• _WHAT IS REQUIRED_
Scan the entries below and extract each line with the word "style" in it.

• _DATA PROVIDED_

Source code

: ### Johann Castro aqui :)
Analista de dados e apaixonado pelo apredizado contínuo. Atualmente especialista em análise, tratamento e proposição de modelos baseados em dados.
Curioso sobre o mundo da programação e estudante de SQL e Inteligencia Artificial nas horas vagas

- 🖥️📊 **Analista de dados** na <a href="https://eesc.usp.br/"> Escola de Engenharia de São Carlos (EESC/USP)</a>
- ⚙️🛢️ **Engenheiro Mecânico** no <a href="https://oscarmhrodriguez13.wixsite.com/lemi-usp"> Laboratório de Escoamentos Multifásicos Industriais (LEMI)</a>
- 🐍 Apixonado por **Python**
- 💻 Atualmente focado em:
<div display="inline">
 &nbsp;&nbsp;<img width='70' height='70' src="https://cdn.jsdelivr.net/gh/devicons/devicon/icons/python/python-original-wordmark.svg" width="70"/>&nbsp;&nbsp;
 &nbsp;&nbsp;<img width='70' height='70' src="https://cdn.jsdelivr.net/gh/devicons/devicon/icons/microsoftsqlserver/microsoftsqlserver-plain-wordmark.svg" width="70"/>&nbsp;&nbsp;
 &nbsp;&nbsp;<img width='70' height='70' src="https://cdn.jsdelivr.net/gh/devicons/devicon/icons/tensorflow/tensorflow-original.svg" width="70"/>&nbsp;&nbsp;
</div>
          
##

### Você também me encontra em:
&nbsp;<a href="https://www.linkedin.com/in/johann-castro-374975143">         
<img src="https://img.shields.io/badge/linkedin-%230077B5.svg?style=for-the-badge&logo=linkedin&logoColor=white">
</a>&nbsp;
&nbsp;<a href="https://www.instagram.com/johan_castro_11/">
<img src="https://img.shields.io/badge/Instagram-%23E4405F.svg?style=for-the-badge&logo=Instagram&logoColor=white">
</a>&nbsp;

• _PROBLEM SOLUTION_
<img src="https://img.shields.io/badge/linkedin-%230077B5.svg?style=for-the-badge&logo=linkedin&logoColor=white">
<img src="https://img.shields.io/badge/Instagram-%23E4405F.svg?style=for-the-badge&logo=Instagram&logoColor=white">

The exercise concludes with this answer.